• _YOUR GOAL_
Below this line is the material. Write out only its lines from the one containing "- attrs==18.1.0" through the one containing "- PyNaCl==1.2.1 (binary wheel)", both kept, exactly.

/---

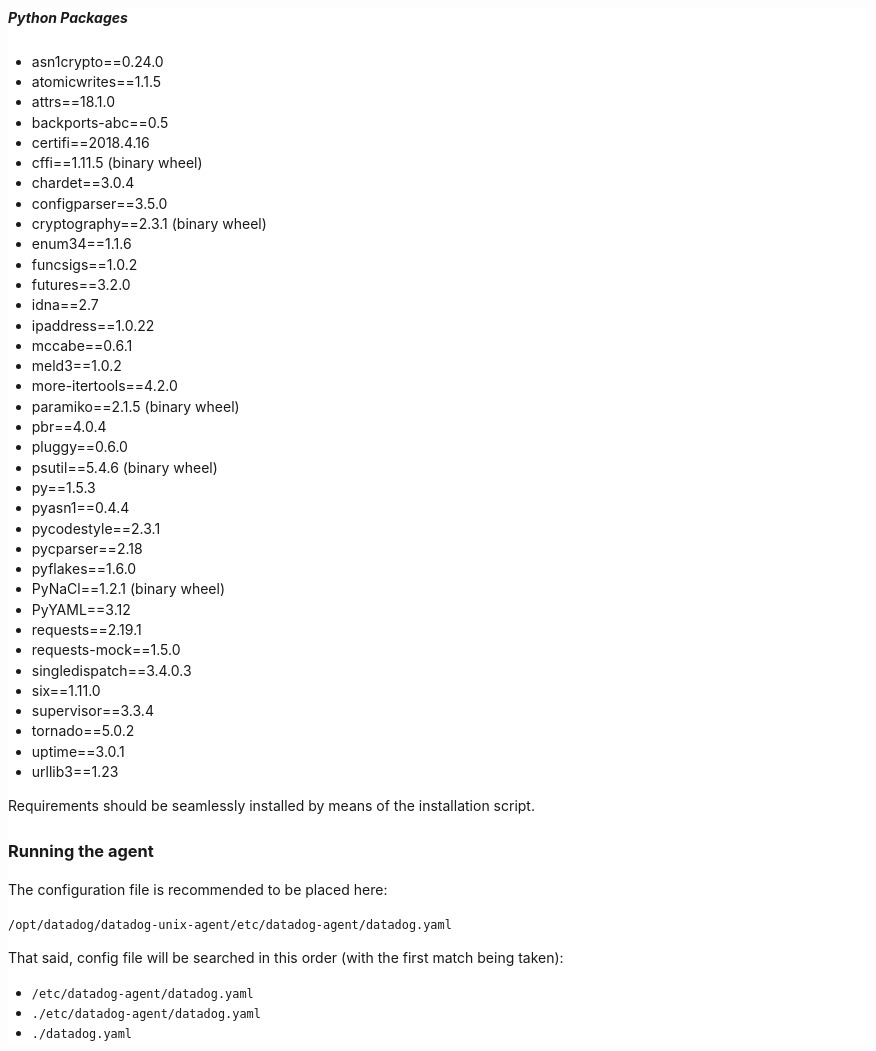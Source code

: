 ##### Python Packages
 - asn1crypto==0.24.0
 - atomicwrites==1.1.5
 - attrs==18.1.0
 - backports-abc==0.5
 - certifi==2018.4.16
 - cffi==1.11.5 (binary wheel)
 - chardet==3.0.4
 - configparser==3.5.0
 - cryptography==2.3.1 (binary wheel)
 - enum34==1.1.6
 - funcsigs==1.0.2
 - futures==3.2.0
 - idna==2.7
 - ipaddress==1.0.22
 - mccabe==0.6.1
 - meld3==1.0.2
 - more-itertools==4.2.0
 - paramiko==2.1.5 (binary wheel)
 - pbr==4.0.4
 - pluggy==0.6.0
 - psutil==5.4.6 (binary wheel)
 - py==1.5.3
 - pyasn1==0.4.4
 - pycodestyle==2.3.1
 - pycparser==2.18
 - pyflakes==1.6.0
 - PyNaCl==1.2.1 (binary wheel)
 - PyYAML==3.12
 - requests==2.19.1
 - requests-mock==1.5.0
 - singledispatch==3.4.0.3
 - six==1.11.0
 - supervisor==3.3.4
 - tornado==5.0.2
 - uptime==3.0.1
 - urllib3==1.23

Requirements should be seamlessly installed by means of the installation script.

### Running the agent

The configuration file is recommended to be placed here:
```
/opt/datadog/datadog-unix-agent/etc/datadog-agent/datadog.yaml
```

That said, config file will be searched in this order (with the first match being
taken):
- `/etc/datadog-agent/datadog.yaml`
- `./etc/datadog-agent/datadog.yaml`
- `./datadog.yaml`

\---

• _RESPONSE AREA_
 - attrs==18.1.0
 - backports-abc==0.5
 - certifi==2018.4.16
 - cffi==1.11.5 (binary wheel)
 - chardet==3.0.4
 - configparser==3.5.0
 - cryptography==2.3.1 (binary wheel)
 - enum34==1.1.6
 - funcsigs==1.0.2
 - futures==3.2.0
 - idna==2.7
 - ipaddress==1.0.22
 - mccabe==0.6.1
 - meld3==1.0.2
 - more-itertools==4.2.0
 - paramiko==2.1.5 (binary wheel)
 - pbr==4.0.4
 - pluggy==0.6.0
 - psutil==5.4.6 (binary wheel)
 - py==1.5.3
 - pyasn1==0.4.4
 - pycodestyle==2.3.1
 - pycparser==2.18
 - pyflakes==1.6.0
 - PyNaCl==1.2.1 (binary wheel)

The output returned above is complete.